Si tratta solo di un aspetto di un trend più ampio connesso al fatto che i peruviani hanno iniziato ad apprezzare i cibi autoctoni solo in conseguenza della rivoluzione gastronomica avvenuta negli ultimi due decenni”

come ci racconta Nicolas Gill, autore del libro Central. “L’impegno di chef come Pia Leon e Virgilio Martinez al Central è stato fondamentale nella riscoperta di questi ingredienti incredibili e nel valorizzare il lavoro di contadini come Manuel Choqque a Cuzco (citato anche nella 50 Best) e Edilberto Soto ad Ayacucho”.

Il Central è un ristorante da occasioni speciali per tutti i Limeños. Durante il lockdown, Martinez ha intravisto nelle restrizioni un’opportunità unica per creare qualcosa di nuovo, così ha adattato il menu, accorciandolo e rendendolo più interessante per una clientela locale.

Così i Limeños sono tornati. “È una questione culturale”, spiega Virgilio, “la mia generazione non poteva visitare l’Amazzonia, perciò noi non abbiamo una piena comprensione di cosa sia il Perù autentico. La nostra visione era limitata solo a Lima.”

Con l’impossibilità di viaggiare, Virgilio, solitamente abituato ad una clientela internazionale, aveva il timore che dopo la riapertura nessuno avrebbe frequentato il ristorante.
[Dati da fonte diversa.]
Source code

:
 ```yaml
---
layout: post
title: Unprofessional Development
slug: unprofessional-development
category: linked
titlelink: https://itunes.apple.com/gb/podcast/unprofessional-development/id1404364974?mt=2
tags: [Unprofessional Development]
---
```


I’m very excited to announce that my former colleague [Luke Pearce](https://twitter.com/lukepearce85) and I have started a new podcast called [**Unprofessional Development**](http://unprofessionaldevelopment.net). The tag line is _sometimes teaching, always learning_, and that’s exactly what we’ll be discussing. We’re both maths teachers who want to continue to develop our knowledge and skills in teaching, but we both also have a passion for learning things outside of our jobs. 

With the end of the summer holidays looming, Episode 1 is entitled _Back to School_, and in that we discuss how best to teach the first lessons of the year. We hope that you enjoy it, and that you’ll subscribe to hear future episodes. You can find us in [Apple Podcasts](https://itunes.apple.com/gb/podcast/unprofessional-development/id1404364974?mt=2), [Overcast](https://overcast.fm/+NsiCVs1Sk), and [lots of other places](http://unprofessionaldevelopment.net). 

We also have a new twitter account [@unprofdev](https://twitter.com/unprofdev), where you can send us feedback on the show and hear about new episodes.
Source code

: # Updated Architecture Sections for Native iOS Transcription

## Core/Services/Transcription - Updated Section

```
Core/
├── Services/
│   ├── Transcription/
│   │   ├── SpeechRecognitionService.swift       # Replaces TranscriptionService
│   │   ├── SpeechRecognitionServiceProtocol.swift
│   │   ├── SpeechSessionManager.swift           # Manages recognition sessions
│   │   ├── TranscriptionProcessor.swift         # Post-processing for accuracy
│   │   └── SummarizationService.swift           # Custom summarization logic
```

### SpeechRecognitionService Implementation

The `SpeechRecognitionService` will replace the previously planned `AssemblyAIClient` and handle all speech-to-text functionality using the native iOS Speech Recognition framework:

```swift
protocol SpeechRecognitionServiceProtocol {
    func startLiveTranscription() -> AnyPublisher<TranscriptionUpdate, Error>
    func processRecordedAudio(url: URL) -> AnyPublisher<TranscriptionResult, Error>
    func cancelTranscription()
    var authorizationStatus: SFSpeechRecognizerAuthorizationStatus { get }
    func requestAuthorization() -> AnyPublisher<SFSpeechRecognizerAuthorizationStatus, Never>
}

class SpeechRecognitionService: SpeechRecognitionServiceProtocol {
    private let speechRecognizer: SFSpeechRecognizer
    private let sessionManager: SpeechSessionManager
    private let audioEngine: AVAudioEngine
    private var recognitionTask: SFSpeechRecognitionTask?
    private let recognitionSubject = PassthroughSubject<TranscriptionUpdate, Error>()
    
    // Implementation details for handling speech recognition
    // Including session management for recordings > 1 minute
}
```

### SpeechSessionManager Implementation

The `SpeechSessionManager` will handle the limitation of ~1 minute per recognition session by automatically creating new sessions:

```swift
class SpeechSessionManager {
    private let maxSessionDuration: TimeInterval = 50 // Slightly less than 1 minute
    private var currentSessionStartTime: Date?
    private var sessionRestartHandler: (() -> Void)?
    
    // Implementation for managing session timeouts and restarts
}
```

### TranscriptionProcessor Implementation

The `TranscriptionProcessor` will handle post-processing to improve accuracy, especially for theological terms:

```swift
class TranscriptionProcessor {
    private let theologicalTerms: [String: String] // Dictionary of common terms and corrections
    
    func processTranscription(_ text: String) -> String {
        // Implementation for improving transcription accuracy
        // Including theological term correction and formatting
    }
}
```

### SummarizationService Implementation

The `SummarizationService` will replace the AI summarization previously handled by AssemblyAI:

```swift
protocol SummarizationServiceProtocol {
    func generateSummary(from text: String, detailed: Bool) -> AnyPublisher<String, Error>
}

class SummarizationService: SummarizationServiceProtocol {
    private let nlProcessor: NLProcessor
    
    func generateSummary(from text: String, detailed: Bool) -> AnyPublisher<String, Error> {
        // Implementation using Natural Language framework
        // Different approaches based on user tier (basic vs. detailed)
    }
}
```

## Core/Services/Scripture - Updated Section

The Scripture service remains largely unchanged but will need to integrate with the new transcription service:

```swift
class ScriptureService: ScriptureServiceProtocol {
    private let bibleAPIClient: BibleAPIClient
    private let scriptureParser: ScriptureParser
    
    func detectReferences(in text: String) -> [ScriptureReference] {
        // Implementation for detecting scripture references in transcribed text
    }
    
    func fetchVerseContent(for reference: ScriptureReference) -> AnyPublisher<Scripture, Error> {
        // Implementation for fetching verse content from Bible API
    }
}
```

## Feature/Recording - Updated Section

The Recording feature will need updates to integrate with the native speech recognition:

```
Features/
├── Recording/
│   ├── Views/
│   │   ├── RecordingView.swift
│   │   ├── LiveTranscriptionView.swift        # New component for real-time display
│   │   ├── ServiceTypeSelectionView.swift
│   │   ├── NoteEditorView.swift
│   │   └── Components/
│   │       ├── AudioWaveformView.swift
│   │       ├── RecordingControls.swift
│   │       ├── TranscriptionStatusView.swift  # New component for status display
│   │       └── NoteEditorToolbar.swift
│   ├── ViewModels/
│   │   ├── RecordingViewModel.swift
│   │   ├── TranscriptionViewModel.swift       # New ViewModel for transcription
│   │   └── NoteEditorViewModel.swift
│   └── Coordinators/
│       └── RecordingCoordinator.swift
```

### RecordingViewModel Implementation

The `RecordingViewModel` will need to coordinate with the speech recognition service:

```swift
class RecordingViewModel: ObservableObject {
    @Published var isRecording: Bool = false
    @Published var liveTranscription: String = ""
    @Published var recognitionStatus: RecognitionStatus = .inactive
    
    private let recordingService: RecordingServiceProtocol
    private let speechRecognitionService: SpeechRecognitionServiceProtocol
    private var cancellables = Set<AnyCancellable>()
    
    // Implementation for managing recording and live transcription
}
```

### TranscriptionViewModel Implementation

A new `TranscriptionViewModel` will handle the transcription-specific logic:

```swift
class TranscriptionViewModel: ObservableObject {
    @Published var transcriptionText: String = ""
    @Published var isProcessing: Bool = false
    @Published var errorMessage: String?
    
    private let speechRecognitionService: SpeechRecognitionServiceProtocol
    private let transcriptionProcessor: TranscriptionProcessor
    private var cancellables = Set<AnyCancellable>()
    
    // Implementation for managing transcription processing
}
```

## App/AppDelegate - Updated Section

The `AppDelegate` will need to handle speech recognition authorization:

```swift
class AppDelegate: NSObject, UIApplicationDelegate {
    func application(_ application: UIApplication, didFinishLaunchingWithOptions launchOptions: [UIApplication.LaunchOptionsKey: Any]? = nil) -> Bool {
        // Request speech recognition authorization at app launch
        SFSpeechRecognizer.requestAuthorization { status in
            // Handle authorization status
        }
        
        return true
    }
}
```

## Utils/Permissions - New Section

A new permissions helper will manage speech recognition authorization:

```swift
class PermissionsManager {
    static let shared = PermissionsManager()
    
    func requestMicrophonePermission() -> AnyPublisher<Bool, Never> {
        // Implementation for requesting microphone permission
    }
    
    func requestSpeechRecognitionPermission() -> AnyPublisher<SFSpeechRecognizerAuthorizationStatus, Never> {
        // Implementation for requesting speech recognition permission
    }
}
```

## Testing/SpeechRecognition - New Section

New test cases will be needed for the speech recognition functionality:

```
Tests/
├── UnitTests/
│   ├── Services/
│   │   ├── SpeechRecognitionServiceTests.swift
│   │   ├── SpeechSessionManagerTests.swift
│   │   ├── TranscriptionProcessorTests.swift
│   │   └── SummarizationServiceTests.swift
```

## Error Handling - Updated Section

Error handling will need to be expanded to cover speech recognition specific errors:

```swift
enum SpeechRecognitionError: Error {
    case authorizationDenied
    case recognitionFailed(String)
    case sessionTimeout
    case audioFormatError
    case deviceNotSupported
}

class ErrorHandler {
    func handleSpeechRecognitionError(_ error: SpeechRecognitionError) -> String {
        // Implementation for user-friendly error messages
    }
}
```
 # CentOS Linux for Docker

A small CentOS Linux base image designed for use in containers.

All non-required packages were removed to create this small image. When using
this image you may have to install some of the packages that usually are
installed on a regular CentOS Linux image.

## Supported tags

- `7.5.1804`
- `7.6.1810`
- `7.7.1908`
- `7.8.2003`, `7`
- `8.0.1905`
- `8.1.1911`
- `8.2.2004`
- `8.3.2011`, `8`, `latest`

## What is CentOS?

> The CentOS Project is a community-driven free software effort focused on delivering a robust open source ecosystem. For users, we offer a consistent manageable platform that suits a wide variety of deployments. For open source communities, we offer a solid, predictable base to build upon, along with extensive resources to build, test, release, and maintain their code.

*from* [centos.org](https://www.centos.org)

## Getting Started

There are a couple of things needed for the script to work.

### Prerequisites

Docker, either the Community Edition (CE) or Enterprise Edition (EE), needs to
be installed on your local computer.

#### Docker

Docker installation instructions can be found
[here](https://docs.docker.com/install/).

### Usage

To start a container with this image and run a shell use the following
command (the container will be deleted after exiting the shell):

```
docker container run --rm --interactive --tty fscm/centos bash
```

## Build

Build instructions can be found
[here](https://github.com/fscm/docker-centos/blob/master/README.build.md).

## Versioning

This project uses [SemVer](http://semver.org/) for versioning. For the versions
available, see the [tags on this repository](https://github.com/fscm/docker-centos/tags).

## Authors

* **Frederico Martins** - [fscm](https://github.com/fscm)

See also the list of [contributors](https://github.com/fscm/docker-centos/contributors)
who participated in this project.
In realtà è successo l’opposto. “Dopo il lockdown, la clientela locale ha iniziato a frequentare il Central, alla ricerca di un’esperienza carica di significato. Trascorrerebbero qui ore ed ore, cosa alquanto strana per la mentalità locale”.

L’attivismo di Martinez ha portato a un incredibile risultato. La clientela locale, pronta per vivere un’esperienza “oltre il piatto”, segna l’inizio di una nuova era del fine-dining, basata sulla ricerca dell’autenticità e la riscoperta della terra.